Problem to solve:
Nothing may be left out, so copy every entry exactly.

Data entries
◆ ◆ ◆ ◆ ◆ ◆ ◆
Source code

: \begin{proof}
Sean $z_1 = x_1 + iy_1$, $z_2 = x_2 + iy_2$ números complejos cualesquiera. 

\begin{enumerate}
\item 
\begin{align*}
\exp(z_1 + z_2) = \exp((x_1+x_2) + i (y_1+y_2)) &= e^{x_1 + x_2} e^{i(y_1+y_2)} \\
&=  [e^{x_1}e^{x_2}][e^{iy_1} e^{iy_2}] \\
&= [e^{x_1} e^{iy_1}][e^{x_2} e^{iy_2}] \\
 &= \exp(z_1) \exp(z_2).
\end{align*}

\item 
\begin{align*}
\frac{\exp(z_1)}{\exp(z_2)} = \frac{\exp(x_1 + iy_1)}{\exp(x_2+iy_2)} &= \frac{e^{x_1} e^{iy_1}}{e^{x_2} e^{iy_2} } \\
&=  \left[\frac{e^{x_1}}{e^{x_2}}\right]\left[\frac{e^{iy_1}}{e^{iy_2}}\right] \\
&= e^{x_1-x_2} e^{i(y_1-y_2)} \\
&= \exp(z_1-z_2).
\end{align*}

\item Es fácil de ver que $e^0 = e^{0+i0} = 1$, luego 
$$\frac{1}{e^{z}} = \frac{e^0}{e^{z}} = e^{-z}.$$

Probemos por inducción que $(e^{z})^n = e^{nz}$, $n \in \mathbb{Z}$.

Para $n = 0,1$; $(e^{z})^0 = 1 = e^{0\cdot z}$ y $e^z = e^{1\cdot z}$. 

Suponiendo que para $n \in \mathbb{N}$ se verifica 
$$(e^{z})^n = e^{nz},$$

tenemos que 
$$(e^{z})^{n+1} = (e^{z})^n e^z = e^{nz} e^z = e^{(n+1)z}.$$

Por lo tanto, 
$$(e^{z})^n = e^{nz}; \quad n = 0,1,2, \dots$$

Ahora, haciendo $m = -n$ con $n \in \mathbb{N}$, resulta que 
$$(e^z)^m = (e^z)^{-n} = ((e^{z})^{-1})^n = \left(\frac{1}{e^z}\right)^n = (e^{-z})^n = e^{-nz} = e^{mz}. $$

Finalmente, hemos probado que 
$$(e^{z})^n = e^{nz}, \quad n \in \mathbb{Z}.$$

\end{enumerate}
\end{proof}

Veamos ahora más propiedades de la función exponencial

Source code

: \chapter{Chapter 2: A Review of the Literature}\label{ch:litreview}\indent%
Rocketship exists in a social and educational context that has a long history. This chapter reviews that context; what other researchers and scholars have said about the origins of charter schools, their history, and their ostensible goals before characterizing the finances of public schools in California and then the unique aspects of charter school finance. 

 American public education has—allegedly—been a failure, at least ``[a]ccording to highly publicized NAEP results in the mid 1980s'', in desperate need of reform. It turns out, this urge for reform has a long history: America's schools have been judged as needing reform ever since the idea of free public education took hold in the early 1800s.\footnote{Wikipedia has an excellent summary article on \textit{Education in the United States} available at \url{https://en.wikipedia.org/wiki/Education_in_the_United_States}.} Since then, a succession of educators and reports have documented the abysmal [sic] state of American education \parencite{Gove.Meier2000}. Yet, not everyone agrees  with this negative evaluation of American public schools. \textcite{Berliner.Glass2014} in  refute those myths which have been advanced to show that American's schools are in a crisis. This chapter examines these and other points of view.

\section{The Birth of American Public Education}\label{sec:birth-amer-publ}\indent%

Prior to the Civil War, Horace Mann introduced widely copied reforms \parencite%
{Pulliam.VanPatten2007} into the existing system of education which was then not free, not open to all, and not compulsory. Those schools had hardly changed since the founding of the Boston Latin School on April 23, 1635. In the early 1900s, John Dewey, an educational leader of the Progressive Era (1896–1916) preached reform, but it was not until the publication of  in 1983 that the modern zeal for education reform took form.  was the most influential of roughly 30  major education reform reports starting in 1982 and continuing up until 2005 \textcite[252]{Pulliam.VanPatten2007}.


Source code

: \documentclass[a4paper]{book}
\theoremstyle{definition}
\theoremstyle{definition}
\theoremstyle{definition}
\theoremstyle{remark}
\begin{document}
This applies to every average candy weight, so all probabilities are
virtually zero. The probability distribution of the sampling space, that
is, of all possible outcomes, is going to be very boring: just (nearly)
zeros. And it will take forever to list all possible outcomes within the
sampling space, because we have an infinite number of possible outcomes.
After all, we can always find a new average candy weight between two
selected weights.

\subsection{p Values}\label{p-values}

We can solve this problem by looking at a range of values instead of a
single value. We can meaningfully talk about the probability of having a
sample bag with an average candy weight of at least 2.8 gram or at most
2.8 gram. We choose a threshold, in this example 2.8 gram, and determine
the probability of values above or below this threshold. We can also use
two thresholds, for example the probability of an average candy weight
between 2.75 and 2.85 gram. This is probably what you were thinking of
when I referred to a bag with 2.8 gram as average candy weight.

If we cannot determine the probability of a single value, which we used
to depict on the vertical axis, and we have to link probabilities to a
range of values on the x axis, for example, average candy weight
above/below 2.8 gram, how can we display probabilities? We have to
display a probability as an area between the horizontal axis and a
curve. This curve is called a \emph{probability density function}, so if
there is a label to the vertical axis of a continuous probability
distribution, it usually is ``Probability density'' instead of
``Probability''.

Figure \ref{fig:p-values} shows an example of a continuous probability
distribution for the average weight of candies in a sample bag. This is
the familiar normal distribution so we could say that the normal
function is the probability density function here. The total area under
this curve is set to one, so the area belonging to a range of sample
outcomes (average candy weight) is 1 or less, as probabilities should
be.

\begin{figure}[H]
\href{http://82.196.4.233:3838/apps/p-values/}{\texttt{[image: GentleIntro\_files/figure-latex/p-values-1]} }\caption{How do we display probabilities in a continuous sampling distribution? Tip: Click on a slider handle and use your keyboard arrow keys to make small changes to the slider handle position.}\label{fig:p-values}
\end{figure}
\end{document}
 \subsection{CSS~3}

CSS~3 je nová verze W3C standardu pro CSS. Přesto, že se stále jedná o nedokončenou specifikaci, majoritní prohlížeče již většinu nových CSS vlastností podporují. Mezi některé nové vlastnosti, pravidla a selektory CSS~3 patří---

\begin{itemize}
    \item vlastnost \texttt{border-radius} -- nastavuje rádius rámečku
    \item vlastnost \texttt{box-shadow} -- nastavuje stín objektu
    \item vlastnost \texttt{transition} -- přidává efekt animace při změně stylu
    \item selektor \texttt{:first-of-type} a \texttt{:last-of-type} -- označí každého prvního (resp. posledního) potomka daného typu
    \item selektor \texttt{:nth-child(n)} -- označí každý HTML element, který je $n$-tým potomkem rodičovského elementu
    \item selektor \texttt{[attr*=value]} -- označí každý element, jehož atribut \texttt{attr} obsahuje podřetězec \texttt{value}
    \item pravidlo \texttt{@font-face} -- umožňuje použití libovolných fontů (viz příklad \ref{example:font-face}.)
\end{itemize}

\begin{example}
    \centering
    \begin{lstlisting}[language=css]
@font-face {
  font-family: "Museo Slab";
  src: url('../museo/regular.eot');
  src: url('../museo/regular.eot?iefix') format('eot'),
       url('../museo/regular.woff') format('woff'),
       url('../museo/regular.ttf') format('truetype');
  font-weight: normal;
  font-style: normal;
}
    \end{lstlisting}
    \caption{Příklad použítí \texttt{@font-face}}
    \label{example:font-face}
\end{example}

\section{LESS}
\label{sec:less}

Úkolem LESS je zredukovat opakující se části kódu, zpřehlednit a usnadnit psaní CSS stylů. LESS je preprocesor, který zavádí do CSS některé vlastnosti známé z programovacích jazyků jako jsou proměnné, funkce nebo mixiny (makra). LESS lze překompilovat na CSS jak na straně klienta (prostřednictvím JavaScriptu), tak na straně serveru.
◆ ◆ ◆ ◆ ◆ ◆ ◆
Exercise answer:
Source code

: \begin{proof}
Sean $z_1 = x_1 + iy_1$, $z_2 = x_2 + iy_2$ números complejos cualesquiera. 

\begin{enumerate}
\item 
\begin{align*}
\exp(z_1 + z_2) = \exp((x_1+x_2) + i (y_1+y_2)) &= e^{x_1 + x_2} e^{i(y_1+y_2)} \\
&=  [e^{x_1}e^{x_2}][e^{iy_1} e^{iy_2}] \\
&= [e^{x_1} e^{iy_1}][e^{x_2} e^{iy_2}] \\
 &= \exp(z_1) \exp(z_2).
\end{align*}

\item 
\begin{align*}
\frac{\exp(z_1)}{\exp(z_2)} = \frac{\exp(x_1 + iy_1)}{\exp(x_2+iy_2)} &= \frac{e^{x_1} e^{iy_1}}{e^{x_2} e^{iy_2} } \\
&=  \left[\frac{e^{x_1}}{e^{x_2}}\right]\left[\frac{e^{iy_1}}{e^{iy_2}}\right] \\
&= e^{x_1-x_2} e^{i(y_1-y_2)} \\
&= \exp(z_1-z_2).
\end{align*}

\item Es fácil de ver que $e^0 = e^{0+i0} = 1$, luego 
$$\frac{1}{e^{z}} = \frac{e^0}{e^{z}} = e^{-z}.$$

Probemos por inducción que $(e^{z})^n = e^{nz}$, $n \in \mathbb{Z}$.

Para $n = 0,1$; $(e^{z})^0 = 1 = e^{0\cdot z}$ y $e^z = e^{1\cdot z}$. 

Suponiendo que para $n \in \mathbb{N}$ se verifica 
$$(e^{z})^n = e^{nz},$$

tenemos que 
$$(e^{z})^{n+1} = (e^{z})^n e^z = e^{nz} e^z = e^{(n+1)z}.$$

Por lo tanto, 
$$(e^{z})^n = e^{nz}; \quad n = 0,1,2, \dots$$

Ahora, haciendo $m = -n$ con $n \in \mathbb{N}$, resulta que 
$$(e^z)^m = (e^z)^{-n} = ((e^{z})^{-1})^n = \left(\frac{1}{e^z}\right)^n = (e^{-z})^n = e^{-nz} = e^{mz}. $$

Finalmente, hemos probado que 
$$(e^{z})^n = e^{nz}, \quad n \in \mathbb{Z}.$$

\end{enumerate}
\end{proof}

Veamos ahora más propiedades de la función exponencial

Source code

: \chapter{Chapter 2: A Review of the Literature}\label{ch:litreview}\indent%
Rocketship exists in a social and educational context that has a long history. This chapter reviews that context; what other researchers and scholars have said about the origins of charter schools, their history, and their ostensible goals before characterizing the finances of public schools in California and then the unique aspects of charter school finance. 

 American public education has—allegedly—been a failure, at least ``[a]ccording to highly publicized NAEP results in the mid 1980s'', in desperate need of reform. It turns out, this urge for reform has a long history: America's schools have been judged as needing reform ever since the idea of free public education took hold in the early 1800s.\footnote{Wikipedia has an excellent summary article on \textit{Education in the United States} available at \url{https://en.wikipedia.org/wiki/Education_in_the_United_States}.} Since then, a succession of educators and reports have documented the abysmal [sic] state of American education \parencite{Gove.Meier2000}. Yet, not everyone agrees  with this negative evaluation of American public schools. \textcite{Berliner.Glass2014} in  refute those myths which have been advanced to show that American's schools are in a crisis. This chapter examines these and other points of view.

\section{The Birth of American Public Education}\label{sec:birth-amer-publ}\indent%

Prior to the Civil War, Horace Mann introduced widely copied reforms \parencite%
{Pulliam.VanPatten2007} into the existing system of education which was then not free, not open to all, and not compulsory. Those schools had hardly changed since the founding of the Boston Latin School on April 23, 1635. In the early 1900s, John Dewey, an educational leader of the Progressive Era (1896–1916) preached reform, but it was not until the publication of  in 1983 that the modern zeal for education reform took form.  was the most influential of roughly 30  major education reform reports starting in 1982 and continuing up until 2005 \textcite[252]{Pulliam.VanPatten2007}.


Source code

: \documentclass[a4paper]{book}
\theoremstyle{definition}
\theoremstyle{definition}
\theoremstyle{definition}
\theoremstyle{remark}
\begin{document}
This applies to every average candy weight, so all probabilities are
virtually zero. The probability distribution of the sampling space, that
is, of all possible outcomes, is going to be very boring: just (nearly)
zeros. And it will take forever to list all possible outcomes within the
sampling space, because we have an infinite number of possible outcomes.
After all, we can always find a new average candy weight between two
selected weights.

\subsection{p Values}\label{p-values}

We can solve this problem by looking at a range of values instead of a
single value. We can meaningfully talk about the probability of having a
sample bag with an average candy weight of at least 2.8 gram or at most
2.8 gram. We choose a threshold, in this example 2.8 gram, and determine
the probability of values above or below this threshold. We can also use
two thresholds, for example the probability of an average candy weight
between 2.75 and 2.85 gram. This is probably what you were thinking of
when I referred to a bag with 2.8 gram as average candy weight.

If we cannot determine the probability of a single value, which we used
to depict on the vertical axis, and we have to link probabilities to a
range of values on the x axis, for example, average candy weight
above/below 2.8 gram, how can we display probabilities? We have to
display a probability as an area between the horizontal axis and a
curve. This curve is called a \emph{probability density function}, so if
there is a label to the vertical axis of a continuous probability
distribution, it usually is ``Probability density'' instead of
``Probability''.

Figure \ref{fig:p-values} shows an example of a continuous probability
distribution for the average weight of candies in a sample bag. This is
the familiar normal distribution so we could say that the normal
function is the probability density function here. The total area under
this curve is set to one, so the area belonging to a range of sample
outcomes (average candy weight) is 1 or less, as probabilities should
be.

\begin{figure}[H]
\href{http://82.196.4.233:3838/apps/p-values/}{\texttt{[image: GentleIntro\_files/figure-latex/p-values-1]} }\caption{How do we display probabilities in a continuous sampling distribution? Tip: Click on a slider handle and use your keyboard arrow keys to make small changes to the slider handle position.}\label{fig:p-values}
\end{figure}
\end{document}
 \subsection{CSS~3}

CSS~3 je nová verze W3C standardu pro CSS. Přesto, že se stále jedná o nedokončenou specifikaci, majoritní prohlížeče již většinu nových CSS vlastností podporují. Mezi některé nové vlastnosti, pravidla a selektory CSS~3 patří---

\begin{itemize}
    \item vlastnost \texttt{border-radius} -- nastavuje rádius rámečku
    \item vlastnost \texttt{box-shadow} -- nastavuje stín objektu
    \item vlastnost \texttt{transition} -- přidává efekt animace při změně stylu
    \item selektor \texttt{:first-of-type} a \texttt{:last-of-type} -- označí každého prvního (resp. posledního) potomka daného typu
    \item selektor \texttt{:nth-child(n)} -- označí každý HTML element, který je $n$-tým potomkem rodičovského elementu
    \item selektor \texttt{[attr*=value]} -- označí každý element, jehož atribut \texttt{attr} obsahuje podřetězec \texttt{value}
    \item pravidlo \texttt{@font-face} -- umožňuje použití libovolných fontů (viz příklad \ref{example:font-face}.)
\end{itemize}

\begin{example}
    \centering
    \begin{lstlisting}[language=css]
@font-face {
  font-family: "Museo Slab";
  src: url('../museo/regular.eot');
  src: url('../museo/regular.eot?iefix') format('eot'),
       url('../museo/regular.woff') format('woff'),
       url('../museo/regular.ttf') format('truetype');
  font-weight: normal;
  font-style: normal;
}
    \end{lstlisting}
    \caption{Příklad použítí \texttt{@font-face}}
    \label{example:font-face}
\end{example}

\section{LESS}
\label{sec:less}

Úkolem LESS je zredukovat opakující se části kódu, zpřehlednit a usnadnit psaní CSS stylů. LESS je preprocesor, který zavádí do CSS některé vlastnosti známé z programovacích jazyků jako jsou proměnné, funkce nebo mixiny (makra). LESS lze překompilovat na CSS jak na straně klienta (prostřednictvím JavaScriptu), tak na straně serveru.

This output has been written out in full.